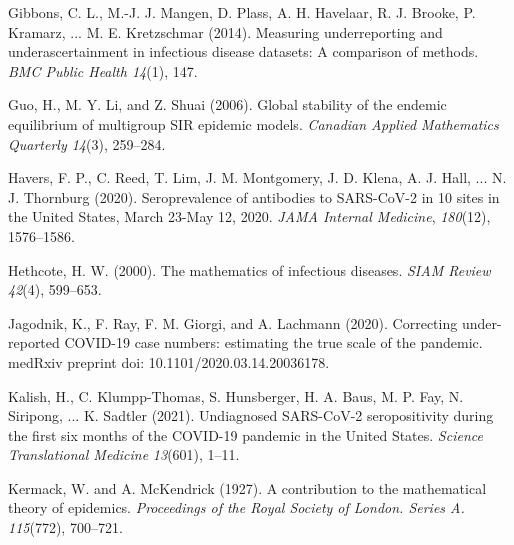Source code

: \documentclass[12pt]{article}
\begin{document}
\begin{singlespace}
\begin{footnotesize}
\begin{list}{}{\setlength{\topsep}{8pt}\setlength{\leftmargin}{0.1in}%
\setlength{\listparindent}{-0.1in}\setlength{\itemindent}{-0.1in}%
\setlength{\parsep}{0.6em}}
\item
Gibbons, C. L., M.-J. J. Mangen, D. Plass, A. H. Havelaar, R. J. Brooke, P.
Kramarz, ... M. E. Kretzschmar (2014). Measuring underreporting and
underascertainment in infectious disease datasets: A comparison of methods.
\textit{BMC Public Health 14}(1), 147.%

\item
Guo, H., M. Y. Li, and Z. Shuai (2006). Global stability of the endemic
equilibrium of multigroup SIR epidemic models. \textit{Canadian Applied
Mathematics Quarterly 14}(3), 259--284.%

\item
Havers, F. P., C. Reed, T. Lim, J. M. Montgomery, J. D. Klena, A. J. Hall, ...
N. J. Thornburg (2020). Seroprevalence of antibodies to SARS-CoV-2 in 10 sites
in the United States, March 23-May 12, 2020. \textit{JAMA Internal Medicine},
\textit{180}(12), 1576--1586.%

\item
Hethcote, H. W. (2000). The mathematics of infectious diseases. \textit{SIAM
Review 42}(4), 599--653.%

\item
Jagodnik, K., F. Ray, F. M. Giorgi, and A. Lachmann (2020). Correcting
under-reported COVID-19 case numbers: estimating the true scale of the
pandemic. medRxiv preprint doi: 10.1101/2020.03.14.20036178.%

\item
Kalish, H., C. Klumpp-Thomas, S. Hunsberger, H. A. Baus, M. P. Fay, N.
Siripong, ... K. Sadtler (2021). Undiagnosed SARS-CoV-2 seropositivity during
the first six months of the COVID-19 pandemic in the United States.
\textit{Science Translational Medicine} \textit{13}(601), 1--11.%

\item
Kermack, W. and A. McKendrick (1927). A contribution to the mathematical
theory of epidemics. \textit{Proceedings of the Royal Society of London.
Series A. 115}(772), 700--721.%


\end{list}
\end{footnotesize}
\end{singlespace}
\end{document}
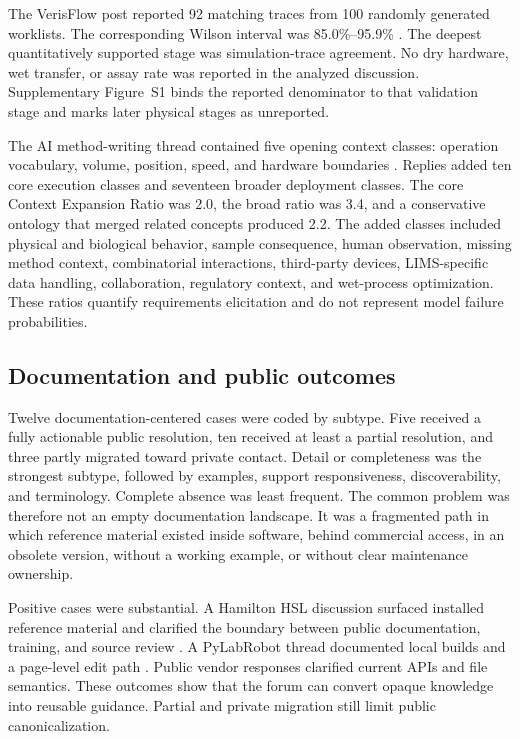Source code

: The VerisFlow post reported 92 matching traces from 100 randomly generated worklists. The corresponding Wilson interval was 85.0\%--95.9\% \cite{forum_verisflow}. The deepest quantitatively supported stage was simulation-trace agreement. No dry hardware, wet transfer, or assay rate was reported in the analyzed discussion. Supplementary Figure~S1 binds the reported denominator to that validation stage and marks later physical stages as unreported.

The AI method-writing thread contained five opening context classes: operation vocabulary, volume, position, speed, and hardware boundaries \cite{forum_ai_method}. Replies added ten core execution classes and seventeen broader deployment classes. The core Context Expansion Ratio was 2.0, the broad ratio was 3.4, and a conservative ontology that merged related concepts produced 2.2. The added classes included physical and biological behavior, sample consequence, human observation, missing method context, combinatorial interactions, third-party devices, LIMS-specific data handling, collaboration, regulatory context, and wet-process optimization. These ratios quantify requirements elicitation and do not represent model failure probabilities.

\subsection{Documentation and public outcomes}

Twelve documentation-centered cases were coded by subtype. Five received a fully actionable public resolution, ten received at least a partial resolution, and three partly migrated toward private contact. Detail or completeness was the strongest subtype, followed by examples, support responsiveness, discoverability, and terminology. Complete absence was least frequent. The common problem was therefore not an empty documentation landscape. It was a fragmented path in which reference material existed inside software, behind commercial access, in an obsolete version, without a working example, or without clear maintenance ownership.

Positive cases were substantial. A Hamilton HSL discussion surfaced installed reference material and clarified the boundary between public documentation, training, and source review \cite{forum_hsl_learning}. A PyLabRobot thread documented local builds and a page-level edit path \cite{forum_plr_docs}. Public vendor responses clarified current APIs and file semantics. These outcomes show that the forum can convert opaque knowledge into reusable guidance. Partial and private migration still limit public canonicalization.

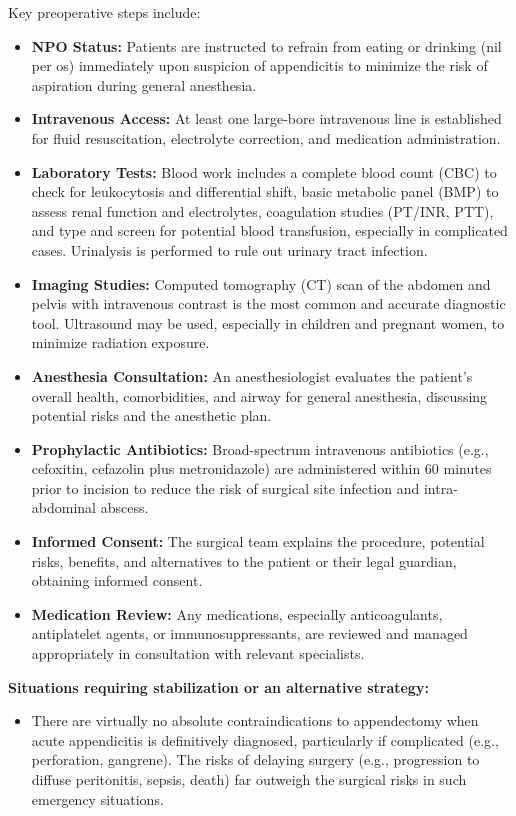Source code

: Key preoperative steps include:
\begin{itemize}
  \item \textbf{NPO Status:} Patients are instructed to refrain from eating or drinking (nil per os) immediately upon suspicion of appendicitis to minimize the risk of aspiration during general anesthesia.
  \item \textbf{Intravenous Access:} At least one large-bore intravenous line is established for fluid resuscitation, electrolyte correction, and medication administration.
  \item \textbf{Laboratory Tests:} Blood work includes a complete blood count (CBC) to check for leukocytosis and differential shift, basic metabolic panel (BMP) to assess renal function and electrolytes, coagulation studies (PT/INR, PTT), and type and screen for potential blood transfusion, especially in complicated cases. Urinalysis is performed to rule out urinary tract infection.
  \item \textbf{Imaging Studies:} Computed tomography (CT) scan of the abdomen and pelvis with intravenous contrast is the most common and accurate diagnostic tool. Ultrasound may be used, especially in children and pregnant women, to minimize radiation exposure.
  \item \textbf{Anesthesia Consultation:} An anesthesiologist evaluates the patient's overall health, comorbidities, and airway for general anesthesia, discussing potential risks and the anesthetic plan.
  \item \textbf{Prophylactic Antibiotics:} Broad-spectrum intravenous antibiotics (e.g., cefoxitin, cefazolin plus metronidazole) are administered within 60 minutes prior to incision to reduce the risk of surgical site infection and intra-abdominal abscess.
  \item \textbf{Informed Consent:} The surgical team explains the procedure, potential risks, benefits, and alternatives to the patient or their legal guardian, obtaining informed consent.
  \item \textbf{Medication Review:} Any medications, especially anticoagulants, antiplatelet agents, or immunosuppressants, are reviewed and managed appropriately in consultation with relevant specialists.
\end{itemize}

\textbf{Situations requiring stabilization or an alternative strategy:}
\begin{itemize}
  \item There are virtually no absolute contraindications to appendectomy when acute appendicitis is definitively diagnosed, particularly if complicated (e.g., perforation, gangrene). The risks of delaying surgery (e.g., progression to diffuse peritonitis, sepsis, death) far outweigh the surgical risks in such emergency situations.
\end{itemize}

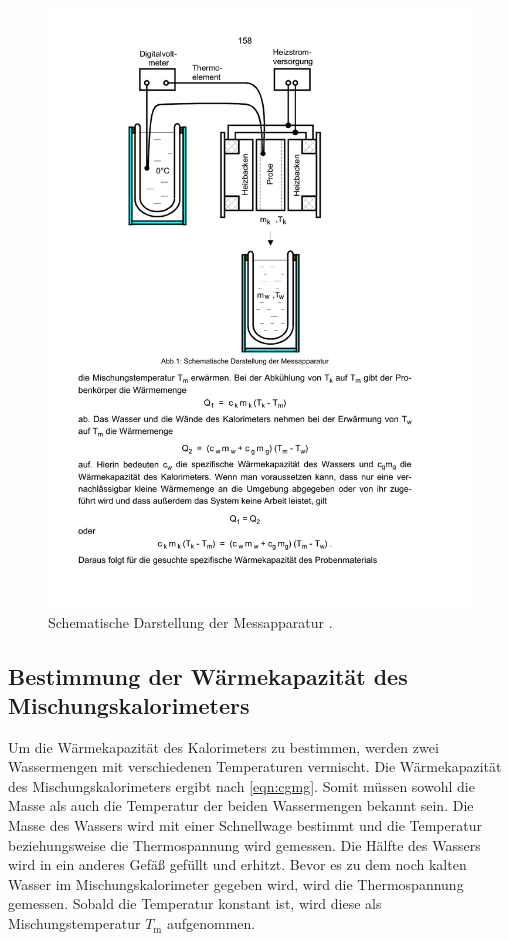 \begin{figure}
  \centering
  \includegraphics[scale=0.6]{content/aufbau.pdf}
\caption{Schematische Darstellung der Messapparatur \cite{anleitung201}.}
  \label{fig:aufbau}
\end{figure}

\subsection{Bestimmung der Wärmekapazität des Mischungskalorimeters}
 Um die Wärmekapazität des Kalorimeters zu bestimmen, werden zwei Wassermengen mit verschiedenen Temperaturen vermischt.   Die Wärmekapazität des Mischungskalorimeters ergibt nach \ref{eqn:cgmg}. Somit müssen sowohl die Masse als auch die Temperatur der beiden Wassermengen bekannt sein. Die Masse des Wassers wird mit einer Schnellwage bestimmt und die Temperatur beziehungsweise die Thermospannung wird gemessen. Die Hälfte des Wassers wird in ein anderes Gefäß gefüllt und erhitzt. Bevor es zu dem noch kalten Wasser im Mischungskalorimeter gegeben wird, wird die Thermospannung gemessen. Sobald die Temperatur konstant ist, wird diese als Mischungstemperatur $T_\mathrm{m}$ aufgenommen.

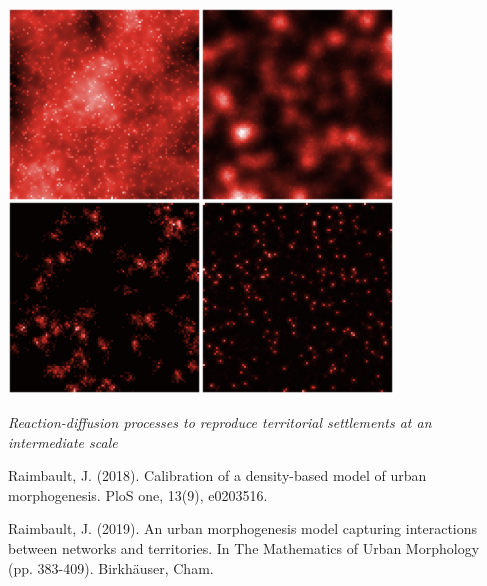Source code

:\documentclass[english,11pt]{beamer}
\begin{document}
{\begin{columns}
\begin{column}{0.5\textwidth}
	\nocite{raimbault2014hybrid}

	\end{column}
	\vrule{}
	\begin{column}{0.5\textwidth}
	
	\vspace{-0.5cm}
	\begin{center}
	\includegraphics[width=0.8\textwidth]{figuresslides/density_Fig2}
	\end{center}
	
	\medskip
	\footnotesize
	
	\textit{Reaction-diffusion processes to reproduce territorial settlements at an intermediate scale}
	
	\medskip
	
	\tiny
	
Raimbault, J. (2018). Calibration of a density-based model of urban morphogenesis. PloS one, 13(9), e0203516.

\nocite{raimbault2018calibration}

\smallskip

Raimbault, J. (2019). An urban morphogenesis model capturing interactions between networks and territories. In The Mathematics of Urban Morphology (pp. 383-409). Birkhäuser, Cham.

\nocite{raimbault2019urban}
	

	\end{column}

\end{columns}

}
\end{document}
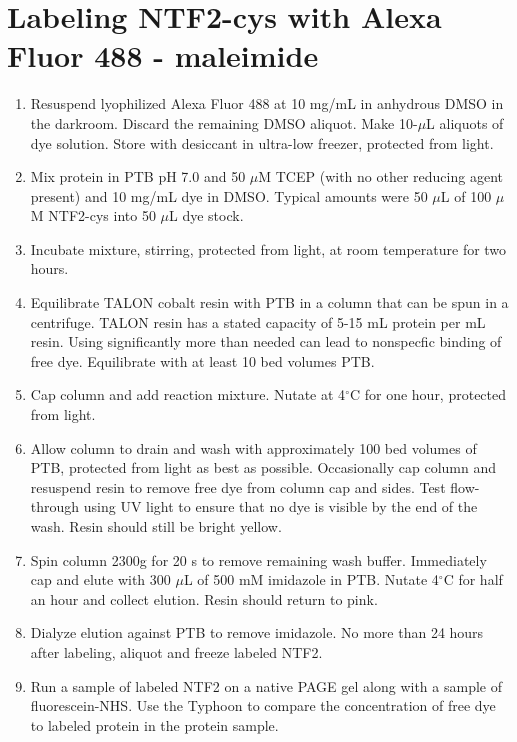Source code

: \section{Labeling NTF2-cys with Alexa Fluor 488 - maleimide}
\begin{enumerate}
\item Resuspend lyophilized Alexa Fluor 488 at 10 mg/mL in anhydrous DMSO in the darkroom.  Discard the remaining DMSO aliquot.  Make 10-$\mu$L aliquots of dye solution. Store with desiccant in ultra-low freezer, protected from light.
\item Mix protein in PTB pH 7.0 and 50 $\mu$M TCEP (with no other reducing agent present) and 10 mg/mL dye in DMSO.  Typical amounts were 50 $\mu$L of 100 $\mu$M NTF2-cys into 50 $\mu$L dye stock.
\item Incubate mixture, stirring, protected from light, at room temperature for two hours.
\item Equilibrate TALON cobalt resin with PTB in a column that can be spun in a centrifuge.  TALON resin has a stated capacity of 5-15 mL protein per mL resin.  Using significantly more than needed can lead to nonspecfic binding of free dye.  Equilibrate with at least 10 bed volumes PTB.
\item Cap column and add reaction mixture.  Nutate at 4$^\circ$C for one hour, protected from light.
\item Allow column to drain and wash with approximately 100 bed volumes of PTB, protected from light as best as possible.  Occasionally cap column and resuspend resin to remove free dye from column cap and sides.  Test flow-through using UV light to ensure that no dye is visible by the end of the wash.  Resin should still be bright yellow.
\item Spin column 2300g for 20 s to remove remaining wash buffer.  Immediately cap and elute with 300 $\mu$L of 500 mM imidazole in PTB.  Nutate 4$^\circ$C for half an hour and collect elution.  Resin should return to pink.
\item Dialyze elution against PTB to remove imidazole.  No more than 24 hours after labeling, aliquot and freeze labeled NTF2.
\item Run a sample of labeled NTF2 on a native PAGE gel along with a sample of fluorescein-NHS.  Use the Typhoon to compare the concentration of free dye to labeled protein in the protein sample.

\end{enumerate}
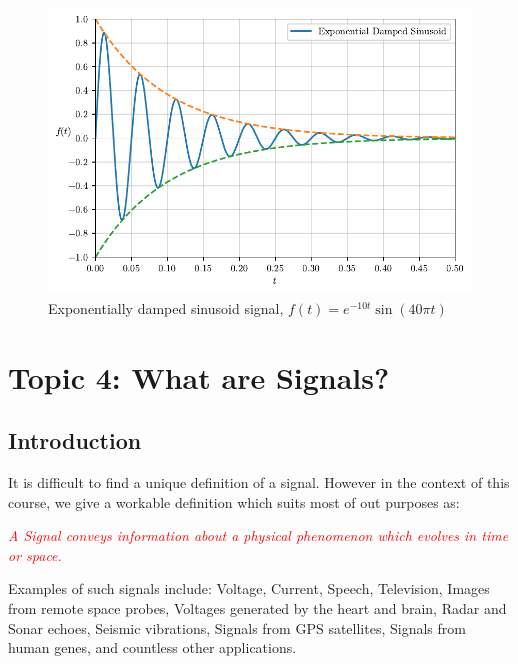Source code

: \documentclass[
  12pt,
  a4paper,
]{report}
\begin{document}
\begin{figure}

{\centering \includegraphics{index_files/figure-pdf/exp-damped-sinusoid-output-1.pdf}

}

\caption{Exponentially damped sinusoid signal,
\(f(t) =  e^{-10t} \sin(40\pi t)\)}

\end{figure}%

\newpage{}

\section{Topic 4: What are Signals?}\label{topic-4-what-are-signals}

\subsection{Introduction}\label{introduction}

It is difficult to find a unique definition of a signal. However in the context of this course, we give a workable definition which suits most of out purposes as:\\
\begin{tcolorbox}[colback=boxbodycol,colframe=boxheadcol]
    \begin{center}
        \textcolor{red}{\emph{A Signal conveys information about a physical phenomenon which evolves in time or space.}}
    \end{center}
\end{tcolorbox}

Examples of such signals include: Voltage, Current, Speech, Television,
Images from remote space probes, Voltages generated by the heart and
brain, Radar and Sonar echoes, Seismic vibrations, Signals from GPS
satellites, Signals from human genes, and countless other applications.
\end{document}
-.-.-
- ABOUT THIS TASK
Your answer should hold every line of the entries that contains the string "labeled".

- THE ANSWER
\item Dialyze elution against PTB to remove imidazole.  No more than 24 hours after labeling, aliquot and freeze labeled NTF2.
\item Run a sample of labeled NTF2 on a native PAGE gel along with a sample of fluorescein-NHS.  Use the Typhoon to compare the concentration of free dye to labeled protein in the protein sample.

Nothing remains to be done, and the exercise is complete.